One criticism of the adjudication process, however, is the time it takes for some high-profile cases to make their way through the system. In both Landis’ case and that of former professional Tyler Hamilton, the appeals decisions were handed down only months before the riders’ suspensions were to have expired anyway. Had either rider been found innocent, they would have still suffered a penalty equal to that served by a guilty athlete.

But Pound said such delays do not reflect problems within the system, but rather the tactics of attorneys representing both riders.

“In both the Landis and Hamilton cases, it was the lawyers who made those two cases last as long as they did,” Pound said. “They’re the ones who dragged it out. In principle there is nothing to prevent us from having a process like the one we used during the (Olympic) Games. You want a quick decision; you can get one in 24 hours.”

While there is a need for time to assemble an adequate defense, Pound said that the delays in both Hamilton and Landis were unnecessary and excessive.
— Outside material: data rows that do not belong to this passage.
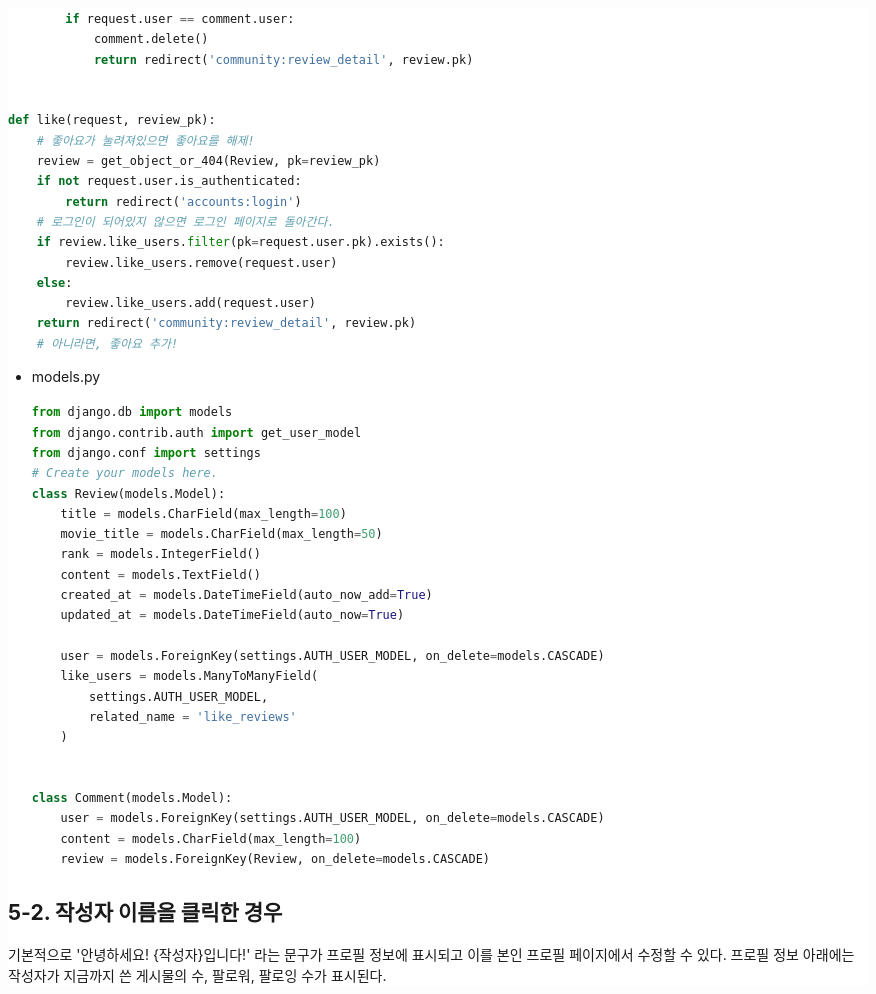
   ```python
          if request.user == comment.user:
              comment.delete()
              return redirect('community:review_detail', review.pk)
  
  
  def like(request, review_pk):
      # 좋아요가 눌려져있으면 좋아요를 해제!
      review = get_object_or_404(Review, pk=review_pk)
      if not request.user.is_authenticated:
          return redirect('accounts:login')
      # 로그인이 되어있지 않으면 로그인 페이지로 돌아간다.
      if review.like_users.filter(pk=request.user.pk).exists():
          review.like_users.remove(request.user)
      else: 
          review.like_users.add(request.user)
      return redirect('community:review_detail', review.pk)
      # 아니라면, 좋아요 추가!
  ```

  - models.py 

    ```python
    from django.db import models
    from django.contrib.auth import get_user_model
    from django.conf import settings
    # Create your models here.
    class Review(models.Model):
        title = models.CharField(max_length=100)
        movie_title = models.CharField(max_length=50)
        rank = models.IntegerField()
        content = models.TextField()
        created_at = models.DateTimeField(auto_now_add=True)
        updated_at = models.DateTimeField(auto_now=True)
    
        user = models.ForeignKey(settings.AUTH_USER_MODEL, on_delete=models.CASCADE)
        like_users = models.ManyToManyField(
            settings.AUTH_USER_MODEL,
            related_name = 'like_reviews'
        )
    
    
    class Comment(models.Model):
        user = models.ForeignKey(settings.AUTH_USER_MODEL, on_delete=models.CASCADE)
        content = models.CharField(max_length=100)
        review = models.ForeignKey(Review, on_delete=models.CASCADE)
    ```

    

## 5-2. 작성자 이름을 클릭한 경우 

기본적으로 '안녕하세요! {작성자}입니다!' 라는 문구가 프로필 정보에 표시되고 이를 본인 프로필 페이지에서 수정할 수 있다. 프로필 정보 아래에는 작성자가 지금까지 쓴 게시물의 수, 팔로워, 팔로잉 수가 표시된다.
“To examine laboratory technicians for three or four days on discovery hoping that they’ve put something that should have been put on Line 2 on Line 7 and then trumpet that as a failure of the technical analysis … yada, yada, yada. That’s something that you wouldn’t get away with in the state courts and you shouldn’t get away with in this process either,” he noted. “That said, to use the American expression here, there is certainly due process. I think it’s been shown that the panel, if anything, is more than willing to bend over backwards to ensure that the athlete has his or her full day in court.”

Non-analytical evidence

Pound said that once a few riders begin to open up it’s likely that more will, and that will make building cases against “protected” riders even easier. He said he’s quite comfortable seeing cases made on eyewitness testimony rather than waiting for the occasional positive doping test.

“Absolutely,” Pound said. “You can do a lot more with a confession like that and allegations and information that they can provide than you can ever do with results that come from the odd guy who pees in a bottle. In principle, I am very comfortable with it.”

In criminal trials, he said, “you can hang people even without bloodstained clothes. It’s a matter of having the kind of panels and the people on those panels who are in a position to weigh the evidence and arrive at the level of proof — to the comfortable satisfaction of the panel — that CAS has adopted as the standard of proof.”

Pound added that the more rigorous “comfortable satisfaction” standard is applied to anti-doping authorities when presenting their evidence “but the athlete must only meet a ‘balance of probabilities’ standard (when submitting evidence in their defense). It really is all well calibrated.”

Citing a hypothetical example of someone charged with distribution of 300 syringes of Aranesp, Pound said: “You don’t need the actual syringes to make the case. Eyewitness testimony of a delivery, credit card receipts … all of that is admissible and it’s up to the panel to weigh that evidence.”

“Look at the BALCO case,” he added. “Victor Conte, at one point said, ‘I sat beside her, watched her roll up her shorts and inject herself.’ In these cases, you put the witness through cross-examination and whatever tests you subject him to and then it’s left to the panel to determine how much weight is to be given to that evidence. That works for me.”